Progression du montant des exportations tunisiennes vers la Turquie de +44% au terme de l’année 2013 par rapport à l’année 2012, progression du montant des importations tunisiennes depuis la Turquie de 10,7% au terme de l’année 2013 par rapport à l’année 2012, mais ce n’est pas le plus important, ni le plus révélateur.
Ce qui est édifiant, c’est le saut quantitatif des exportations turques en Tunisie entre 2007 et 2014. Nous sommes passés de 634,7 millions de dinars à 899,0 millions de dinars en 2009 pour atteindre les 904,7 MDT en 2010, environ 1,196 milliard de dinars en 2011, 1,205 milliard de dinars en 2012, 1,334 milliards de dinars en 2013 et enfin, pour les huit premiers mois de 2014, nous en sommes à 1,059 milliard de dinars d’importations.
Pour ce qui est des exportations tunisiennes vers la Turquie, c’est simple, elles sont passées de 231,4 MDT en 2007 à 361,4 MDT en 2013 pour se limiter à 173,1 MDT sur les 8 premiers mois de l’année 2014. Le déficit de la balance commerciale entre les deux pays en faveur de la Turquie ne date pas d’aujourd’hui.
Déjà du temps où Ridha Ben Mosbah était ministre du Commerce du gouvernement Ben Ali, il l’avait signifié clairement aux partenaires turcs en les priant d’ouvrir encore plus leur marché aux produits tunisiens.

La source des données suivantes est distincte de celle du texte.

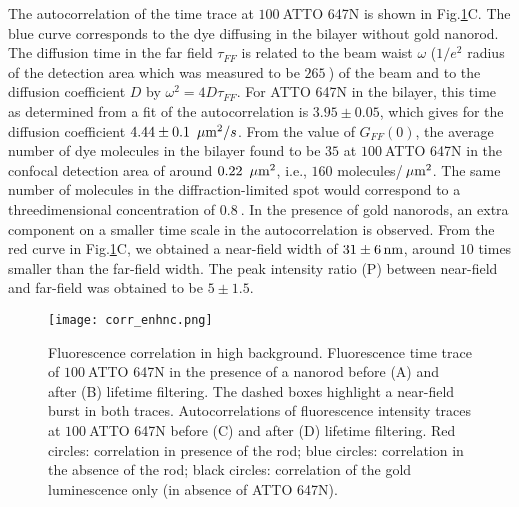 The autocorrelation of the time trace at $100~$\nM ATTO 647N is shown in Fig.\ref{fig:corr_enhnc}C. The blue curve corresponds to the dye diffusing in the bilayer without gold nanorod. The diffusion time in the far field $\tau_{FF}$ is related to the beam waist $\omega$ ($1/e^2$ radius of the detection area which was measured to be $265~$\nm) of the beam and to the diffusion coefficient $D$ by $\omega^2=4D\tau_{FF}$. For ATTO 647N in the bilayer, this time as determined from a fit of the autocorrelation is $3.95\pm0.05$\ms, which gives for the diffusion coefficient $4.44\pm0.1~\,\mu\textrm{m}^2/s$. From the value of $G_{FF}(0)$, the average number of dye molecules in the bilayer found to be $35$ at $100~$\nM ATTO 647N in the confocal detection area of around $0.22~\,\mu\textrm{m}^2$, i.e., $160$ molecules/$\,\mu\textrm{m}^2$. The same number of molecules in the diffraction-limited spot would correspond to a threedimensional concentration of $0.8~$\uM. In the presence of gold nanorods, an extra component on a smaller time scale in the autocorrelation is observed. From the red curve in Fig.\ref{fig:corr_enhnc}C, we obtained a near-field width of $31\pm6\,\textrm{nm}$, around $10$ times smaller than the far-field width. The peak intensity ratio (P) between near-field and far-field was obtained to be $5\pm1.5$.\\
\begin{figure}
	\centering
	\texttt{[image: corr\_enhnc.png]}
	\caption{Fluorescence correlation in high background. Fluorescence time trace of $100~$\nM ATTO 647N in the presence of a nanorod before (A) and after (B) lifetime filtering. The dashed boxes highlight a near-field burst in both traces. Autocorrelations of fluorescence intensity traces at $100~$\nM ATTO 647N before (C) and after (D) lifetime filtering. Red circles: correlation in presence of the rod; blue circles: correlation in the absence of the rod; black circles: correlation of the gold luminescence only (in absence of ATTO 647N).}
	\label{fig:corr_enhnc}
\end{figure}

En guise d’ouverture, c’est plutôt une invasion que nous avons récoltée. Depuis 2011, le marché tunisien est très réceptif pour ce qui est des produits turcs et en tête l’agroalimentaire. Il n’y a qu’à voir l’éventail de biscuits turcs étalés dans nos grandes surfaces et nos épiceries pour s’en rendre compte. Même les «glibettes» noires soit les graines de tournesol séchées et grillées connues pour leurs vertus en vitamine E et consommées à satiété par les Tunisiens, n’ont pas échappé à la mainmise des glibettes blanches turques.
Du coup, les Tunisiens se sont non seulement trouvés relégués à la seconde place mais presqu’interdits de vendre les glibettes noires, et cela date des gouvernements de la Troïka.

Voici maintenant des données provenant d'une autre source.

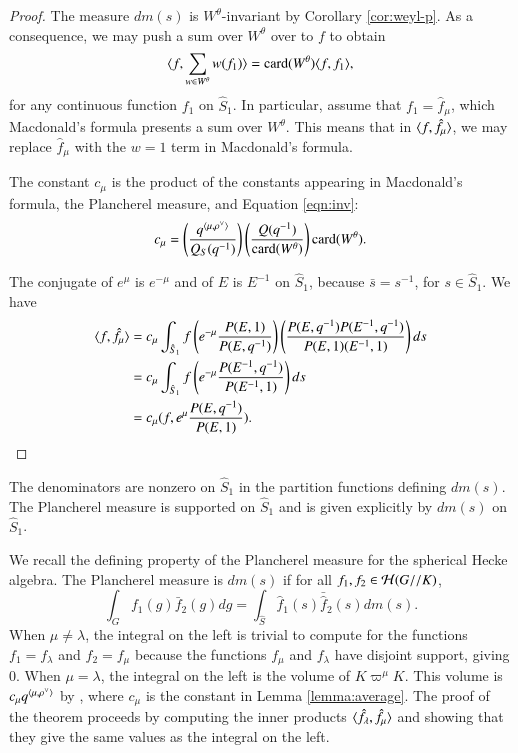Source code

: \begin{proof}  
  The measure $dm(s)$ is $W^\theta$-invariant by Corollary
  \ref{cor:weyl-p}.  As a consequence, we may push a sum over
  $W^\theta$ over to $f$ to obtain
\begin{equation}\label{eqn:inv}
\langle{f,\sum_{w\in W^\theta} w(f_1)}\rangle = {\operatorname{card}}(W^\theta)\langle{f,f_1}\rangle,
\end{equation}
for any continuous function $f_1$ on $\hat S_1$.
In particular, assume that $f_1=\hat f_\mu$, which Macdonald's
formula presents a sum over $W^\theta$.
This means that in $\langle{f,\hat f_\mu}\rangle$, we may replace 
$\hat f_\mu$  with
the $w=1$ term  in Macdonald's formula.

The constant $c_\mu$ is the product of the constants appearing in
Macdonald's formula, the Plancherel measure, and Equation
\ref{eqn:inv}:
\[
c_\mu = \left(\frac{q^{\langle{\mu,\rho^\vee}\rangle}}{Q_S(q^{-1})}\right)
\left(\frac{Q(q^{-1})}{{\operatorname{card}}(W^\theta)}\right) {\operatorname{card}}(W^\theta).
\]

The conjugate of $e^\mu$ is $e^{-\mu}$ and of $E$ is $E^{-1}$ on $\hat
S_1$, because $\bar s = s^{-1}$, for $s\in \hat S_1$.  We have
\begin{align*}
\langle{f,\hat f_\mu}\rangle &=
c_\mu\int_{\hat S_1} f \left(e^{-\mu}
                     \frac{P(E,1)}{P(E,q^{-1})}\right) 
\left(\frac{P(E,q^{-1}) P(E^{-1},q^{-1})}{P(E,1)(E^{-1},1)}\right) ds\\
&=
c_\mu\int_{\hat S_1} f \left(e^{-\mu} 
\frac{P(E^{-1},q^{-1})}{P(E^{-1},1)}\right) ds\\
&=
c_\mu (f, e^\mu\frac{ P(E,q^{-1})}{P(E,1)}).
\end{align*}
\end{proof}

\begin{theorem}
  The denominators are nonzero on $\hat S_1$ in the partition
  functions defining $dm(s)$.  The Plancherel measure is supported on
  $\hat S_1$ and is given explicitly by $dm(s)$ on $\hat S_1$.
\end{theorem}

\begin{remark}
  We recall the defining property of the Plancherel measure for the
  spherical Hecke algebra.  The Plancherel measure is $dm(s)$ if for
  all $f_1,f_2\in \mathcal H(G//K)$,
\[
\int_G f_1(g) \bar f_2 (g) dg = \int_{\hat S} \hat f_1(s) \bar {\hat f}_2 (s) dm(s).
\]
When $\mu\ne\lambda$, the integral on the left is trivial to compute
for the functions $f_1 = f_\lambda$ and $f_2 = f_\mu$ because the
functions $f_\mu$ and $f_\lambda$ have disjoint support, giving $0$.
When $\mu=\lambda$, the integral on the left is the volume of
$K\varpi^\mu K$.  This volume is $c_\mu q^{\langle{\mu,\rho^\vee}\rangle}$ by
\cite{casselman2005companion}, where $c_\mu$ is the constant in Lemma
\ref{lemma:average}.  The proof of the theorem proceeds by computing
the inner products $\langle{\hat f_\lambda,\hat f_\mu}\rangle$ and showing that
they give the same values as the integral on the left.
\end{remark}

La Turquie, qui demeure le second fournisseur de l’Union européenne en textile derrière la Chine et le 3ème en habillement, ne pouvait pas, bien entendu, laisser le petit marché tunisien lui échapper. Elle est d’ailleurs le troisième fournisseur de la Tunisie pour ce qui est du textile habillement avec une part de 8,3% des importations totales du secteur. Ceci sans oublier l’entrée des marchandises turques à des quantités incommensurables dans les valises des commerçants touristes tunisiens (toujjar al chanta, comme on le dit si bien en Egypte).
Les Turcs, qui priaient les ministres du gouvernement de l’avant 14 janvier à les accompagner dans leur conquête de l’Afrique, n’ont plus besoin d’eux aujourd’hui et n’ont même pas besoin du patronat tunisien. Pour eux, la Tunisie est un terrain conquis. Depuis la visite d’Erdogan en Tunisie, nous n’avons plus entendu parler d’eux. Il paraît d’ailleurs que les conseils économiques turcs mixtes feront désormais partie des comités économiques parlementaires, ce qui les mettrait directement sous la coupe du parti vainqueur, à savoir celui d’Erdogan.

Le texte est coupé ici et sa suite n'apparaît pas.